Estes exigiram das autoridades
alguma ação contra o quilombo desde o tempo do domínio holandês. Os capitães
Rodolfo Baro e Blaer atacaram-no respectivamente em 1644 e 1645, com escassos
resultados.
Por volta dessa época, os
aldeamentos deviam contar com cerca de 6 mil pessoas, número que se multiplicaria
bastante, mais tarde.
A natureza, embora inicialmente
áspera, facilitava a sobrevivência, pela abundância de árvores frutíferas,
animais de caça e rios piscosos que também resolviam a necessidade de água, em
locais de fácil acesso. Derrubada a mata em clareiras, o solo restava fértil e
úmido para o plantio.
Experientes no trabalho
agrícola, os negros mantinham plantações que lhes propiciavam farta
subsistência, chegando a gerar excedentes em pequena escala. Além da
alimentação natural, a mata lhes fornecia também os materiais necessários à
construção de suas choças, normalmente feitas de várias palmeiras, ao fabrico
de seus móveis rústicos e utensílios, bem como argila para sua cerâmica.
Em alguns aldeamentos,
praticavam uma metalurgia rudimentar, e os relatos falam de uma série de
atividades artesanais entre eles. Entre os produtos agrícolas, destacava-se o
milho, do qual muitas lavouras foram encontradas e destruídas pelos brancos, a
mandioca, o feijão e a batata-doce. Banana e cana-de-açúcar também eram
cultivadas, para o fabrico de rapadura e aguardente.

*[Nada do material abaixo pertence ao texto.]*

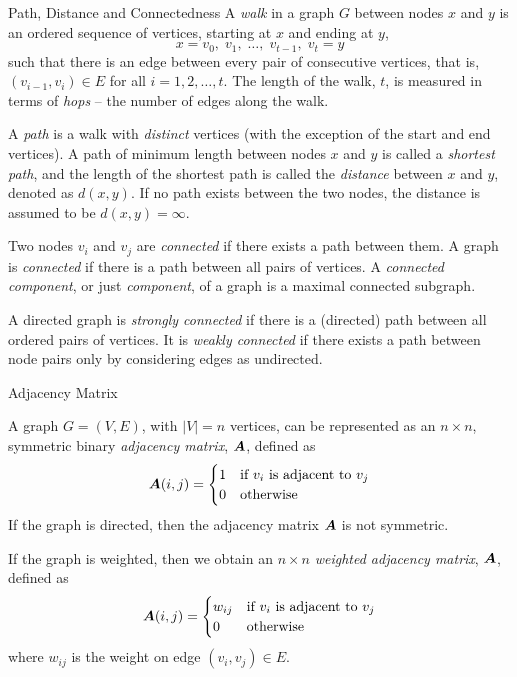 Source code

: \begin{frame}{Path, Distance and Connectedness}
  \small
A {\em walk} in a graph $G$ between
nodes $x$ and $y$ is an ordered sequence of vertices, starting at
$x$ and ending at $y$,
$$x= v_0,\; v_1,\; \ldots,\; v_{t-1},\; v_t=y$$
such that there is
an edge between every pair of consecutive vertices,
that is, ${(v_{i-1}, v_i) \in E}$ for all $i=1, 2, \ldots, t$.  
The
length of the walk, $t$, is measured in terms of {\em hops} --
the number of edges along the walk.  

\medskip
A {\em path} is a walk with {\em distinct} vertices (with the
exception of the start and end vertices). 
A path of minimum length between nodes
$x$ and $y$ is called a {\em
shortest path}, and the length of the shortest path is called
the {\em distance} between $x$ and $y$, denoted as $d(x,y)$.  If
no path exists between the two nodes, the distance is assumed to
be $d(x,y) = \infty$.

\medskip
Two nodes $v_i$ and $v_{j}$ are 
{\em connected} if there exists a path between them.  A graph
is {\em connected} if there is a path between all pairs of
vertices. A {\em connected component}, or just {\em component},
of a graph is a maximal connected subgraph. 

\medskip
A directed graph is {\em strongly connected}
if there is a (directed) path between all ordered pairs of
vertices. It is {\em weakly connected} if there
exists a path between node pairs only by considering edges as
undirected.
\end{frame}


\begin{frame}{Adjacency Matrix}

A graph $G=(V,E)$, with $|V|=n$ vertices, can be
represented as an $n \times n$, symmetric binary {\em
adjacency matrix}, ${\boldsymbol A}$, def\/{i}ned as
\begin{align*}
    {\boldsymbol A}(i,j) =
    \begin{cases}
        1 & \text{if } v_i \text{ is adjacent to } v_{j}\\
        0 & \text{otherwise}
    \end{cases}
\end{align*}
If the graph is
directed, then the adjacency matrix ${\boldsymbol A}$ is not symmetric.
%

\bigskip
If the graph is weighted, then we obtain an
$n \times n$ {\em weighted adjacency matrix}, ${\boldsymbol A}$, def\/{i}ned as
\begin{align*}
    {\boldsymbol A}(i,j) = \begin{cases}
        w_{ij} & \text{if } v_i \text{ is adjacent to } v_{j}\\
        0 & \text{otherwise}
    \end{cases}
\end{align*}
where $w_{ij}$ is the weight on edge $(v_i, v_{j}) \in E$.
\end{frame}


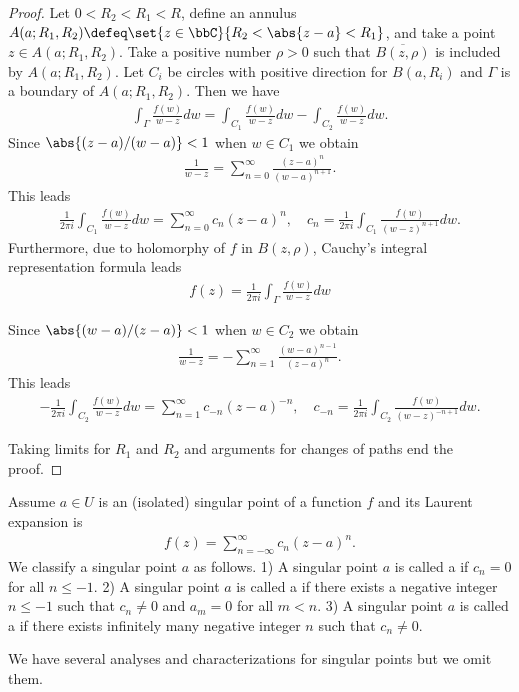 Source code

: \documentclass[openany, a4paper, oneside]{jsbook}
\begin{document}
\begin{proof}
Let $0 < R_2 < R_1 < R$, define an annulus $A (a; R_1, R_2) \defeq \set{z \in \bbC}{R_2 < \abs{z - a} < R_1}$,
and take a point $z \in A (a; R_1, R_2)$.
Take a positive number $\rho > 0$ such that $\overline{B (z, \rho)}$ is included by $A (a; R_1, R_2)$.
Let $C_i$ be circles with positive direction for $B (a, R_i)$ and $\Gamma$ is a boundary of $A (a; R_1, R_2)$.
Then we have
\begin{align}
 \int_{\Gamma} \frac{f (w)}{w - z} dw
 =
 \int_{C_1} \frac{f (w)}{w - z} dw - \int_{C_2} \frac{f (w)}{w - z} dw.
\end{align}
Since $\abs{(z - a) / (w - a)} < 1$ when $w \in C_1$ we obtain
\begin{align}
 \frac{1}{w - z} = \sum_{n=0}^{\infty} \frac{(z - a)^n}{(w - a)^{n+1}}.
\end{align}
This leads
\begin{align}
 \frac{1}{2 \pi i} \int_{C_1} \frac{f (w)}{w - z} dw
 =
 \sum_{n=0}^{\infty} c_n (z - a)^n, \quad
 c_n
 =
 \frac{1}{2 \pi i} \int_{C_1} \frac{f (w)}{(w - z)^{n+1}} dw.
\end{align}
Furthermore, due to holomorphy of $f$ in $B (z, \rho)$, Cauchy's integral representation formula leads
\begin{align}
 f (z)
 =
 \frac{1}{2 \pi i} \int_{\Gamma} \frac{f (w)}{w - z} dw
\end{align}

Since $\abs{(w - a) / (z - a)} < 1$ when $w \in C_2$ we obtain
\begin{align}
 \frac{1}{w - z} = - \sum_{n=1}^{\infty} \frac{(w - a)^{n-1}}{(z - a)^{n}}.
\end{align}
This leads
\begin{align}
 -\frac{1}{2 \pi i} \int_{C_2} \frac{f (w)}{w - z} dw
 =
 \sum_{n=1}^{\infty} c_{-n} (z - a)^{-n}, \quad
 c_{-n}
 =
 \frac{1}{2 \pi i} \int_{C_2} \frac{f (w)}{(w - z)^{-n+1}} dw.
\end{align}

Taking limits for $R_1$ and $R_2$ and arguments for changes of paths end the proof.
\end{proof}

\begin{defn}
 Assume $a \in U$ is an (isolated) singular point of a function $f$ and its Laurent expansion is
 \begin{align}
  f (z)
  =
  \sum_{n=-\infty}^{\infty} c_n (z-a)^n.
 \end{align}
 We classify a singular point $a$ as follows.
 1) A singular point $a$ is called a  if $c_{n} = 0$ for all $n \leq -1$.
 2) A singular point $a$ is called a  if there exists a negative integer $n \leq -1$ such that
    $c_{n} \neq 0$ and $a_m = 0$ for all $m < n$.
 3) A singular point $a$ is called a  if there exists infinitely many negative integer $n$ such that $c_n \neq 0$.
\end{defn}
We have several analyses and characterizations for singular points but we omit them.
\end{document}
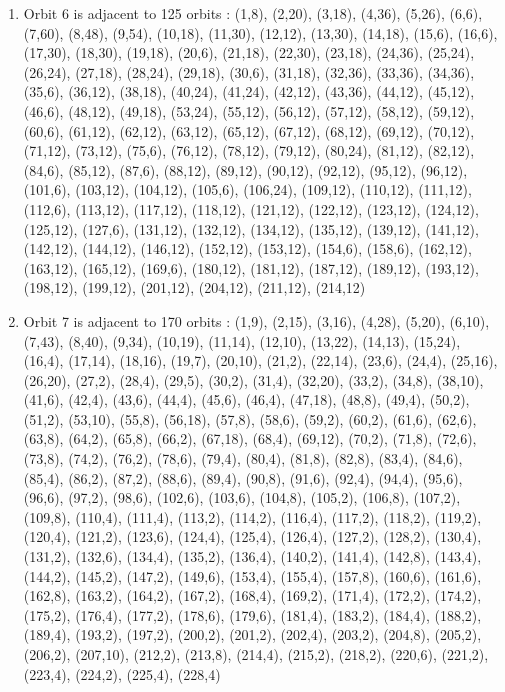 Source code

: \documentclass[12pt]{article}
\begin{document}
\begin{enumerate}
\item Orbit 6 is adjacent to 125 orbits : (1,8), (2,20), (3,18), (4,36), (5,26), (6,6), (7,60), (8,48), (9,54), (10,18), (11,30), (12,12), (13,30), (14,18), (15,6), (16,6), (17,30), (18,30), (19,18), (20,6), (21,18), (22,30), (23,18), (24,36), (25,24), (26,24), (27,18), (28,24), (29,18), (30,6), (31,18), (32,36), (33,36), (34,36), (35,6), (36,12), (38,18), (40,24), (41,24), (42,12), (43,36), (44,12), (45,12), (46,6), (48,12), (49,18), (53,24), (55,12), (56,12), (57,12), (58,12), (59,12), (60,6), (61,12), (62,12), (63,12), (65,12), (67,12), (68,12), (69,12), (70,12), (71,12), (73,12), (75,6), (76,12), (78,12), (79,12), (80,24), (81,12), (82,12), (84,6), (85,12), (87,6), (88,12), (89,12), (90,12), (92,12), (95,12), (96,12), (101,6), (103,12), (104,12), (105,6), (106,24), (109,12), (110,12), (111,12), (112,6), (113,12), (117,12), (118,12), (121,12), (122,12), (123,12), (124,12), (125,12), (127,6), (131,12), (132,12), (134,12), (135,12), (139,12), (141,12), (142,12), (144,12), (146,12), (152,12), (153,12), (154,6), (158,6), (162,12), (163,12), (165,12), (169,6), (180,12), (181,12), (187,12), (189,12), (193,12), (198,12), (199,12), (201,12), (204,12), (211,12), (214,12)
\item Orbit 7 is adjacent to 170 orbits : (1,9), (2,15), (3,16), (4,28), (5,20), (6,10), (7,43), (8,40), (9,34), (10,19), (11,14), (12,10), (13,22), (14,13), (15,24), (16,4), (17,14), (18,16), (19,7), (20,10), (21,2), (22,14), (23,6), (24,4), (25,16), (26,20), (27,2), (28,4), (29,5), (30,2), (31,4), (32,20), (33,2), (34,8), (38,10), (41,6), (42,4), (43,6), (44,4), (45,6), (46,4), (47,18), (48,8), (49,4), (50,2), (51,2), (53,10), (55,8), (56,18), (57,8), (58,6), (59,2), (60,2), (61,6), (62,6), (63,8), (64,2), (65,8), (66,2), (67,18), (68,4), (69,12), (70,2), (71,8), (72,6), (73,8), (74,2), (76,2), (78,6), (79,4), (80,4), (81,8), (82,8), (83,4), (84,6), (85,4), (86,2), (87,2), (88,6), (89,4), (90,8), (91,6), (92,4), (94,4), (95,6), (96,6), (97,2), (98,6), (102,6), (103,6), (104,8), (105,2), (106,8), (107,2), (109,8), (110,4), (111,4), (113,2), (114,2), (116,4), (117,2), (118,2), (119,2), (120,4), (121,2), (123,6), (124,4), (125,4), (126,4), (127,2), (128,2), (130,4), (131,2), (132,6), (134,4), (135,2), (136,4), (140,2), (141,4), (142,8), (143,4), (144,2), (145,2), (147,2), (149,6), (153,4), (155,4), (157,8), (160,6), (161,6), (162,8), (163,2), (164,2), (167,2), (168,4), (169,2), (171,4), (172,2), (174,2), (175,2), (176,4), (177,2), (178,6), (179,6), (181,4), (183,2), (184,4), (188,2), (189,4), (193,2), (197,2), (200,2), (201,2), (202,4), (203,2), (204,8), (205,2), (206,2), (207,10), (212,2), (213,8), (214,4), (215,2), (218,2), (220,6), (221,2), (223,4), (224,2), (225,4), (228,4)

\end{enumerate}
\end{document}
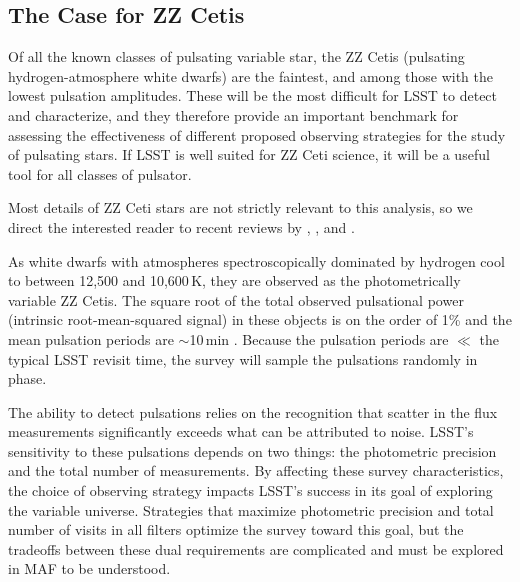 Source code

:\subsection{The Case for ZZ Cetis}
\label{sec:\secname:targets}

Of all the known classes of pulsating variable star, the ZZ Cetis
(pulsating hydrogen-atmosphere white dwarfs) are the faintest, and among
those with the lowest pulsation amplitudes.  These will be the most
difficult for LSST to detect and characterize, and they therefore
provide an important benchmark for assessing the effectiveness of
different proposed observing strategies for the study of pulsating
stars.  If LSST is well suited for ZZ Ceti science, it will be a useful
tool for all classes of pulsator.

Most details of ZZ Ceti stars are not strictly relevant to this
analysis, so we direct the interested reader to recent reviews by
\citet{2008ARA&A..46..157W}, \citet{2008PASP..120.1043F}, and
\citet{2010A&ARv..18..471A}.

As white dwarfs with atmospheres spectroscopically dominated by hydrogen
cool to between 12,500 and 10,600\,K, they are observed as the
photometrically variable ZZ Cetis.  The square root of the total
observed pulsational power (intrinsic root-mean-squared signal) in these
objects is on the order of 1\% and the mean pulsation periods are
$\sim$10\,min \citep{2006ApJ...640..956M}.  Because the pulsation
periods are $\ll$ the typical LSST revisit time, the survey will sample
the pulsations randomly in phase.

The ability to detect pulsations relies on the recognition that scatter
in the flux measurements significantly exceeds what can be attributed to
noise.  LSST's sensitivity to these pulsations depends on two things:
the photometric precision and the total number of measurements.  By
affecting these survey characteristics, the choice of observing strategy
impacts LSST's success in its goal of exploring the variable universe.
Strategies that maximize photometric precision and total number of
visits in all filters optimize the survey toward this goal, but the
tradeoffs between these dual requirements are complicated and must be
explored in MAF to be understood.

A importância das plantações
palmarinas pode ser avaliada pelo fato de que o próprio Rei D. Pedro II
(1683-1706), em despacho referente a uma das expedições que deviam atacar o
reduto, recomendava que a data desta coincidisse com a época de colheita dos
negros, para permitir o abastecimento da tropa.
As aldeias que compunham o
quilombo eram chamadas mocambos, ajuntamentos de casas primitivas cobertas de
folhas de palmeira, protegidos por paliçadas duplas de madeira.
Espalhados por uma área de
cerca de sessenta léguas (por volta de 1675), eles chegaram a abrigar uns 20
mil habitantes, segundo Jácome Bezerra, em 1671, ou 30 mil, segundo Brito
Freire. Essa população era bastante heterogênea. Entre os negros,
encontravam-se elementos das mais variadas nações africanas, com predomínio de
originários da Costa da Guiné, mas no quilombo havia também mestiços
brasileiros e indígenas.
No mocambo do Engana-Colomim,
quase só havia índios, vivendo e lutando ao lado dos negros em uma fraternidade
racial nascida do conflito comum com o branco.
Nos rituais religiosos e nos
hábitos culturais (sobre os quais existem poucos dados), isto interferia, na
medida em que tudo ganhava um caráter sincrético. Não foi possível determinar o
grau de predominância de alguma das culturas da costa guineana nos hábitos
palmarinos, mas sabe-se que estas eram bastante misturadas com o catolicismo
popular, como nos futuros "Candomblés" e "Umbandas".
No mocambo do Macaco, existia
uma capela com imagens de divindades católicas e rezavam-se orações cristãs,
chegando até a se celebrarem casamentos. As uniões conjugais, por sua vez,
também não tinham regras fixas, encontrando-se tanto a monogamia quanto, como
no caso do rei Ganga-Zumba, com suas três esposas, a poligamia.
Os portugueses, na tentativa de
descaracterizar a organização social palmarina, pouco anotaram sobre seus
padrões e normas éticas, mas sabe-se que, seguindo tradições africanas, "o
roubo e o assassínio eram igualmente punidos com a morte".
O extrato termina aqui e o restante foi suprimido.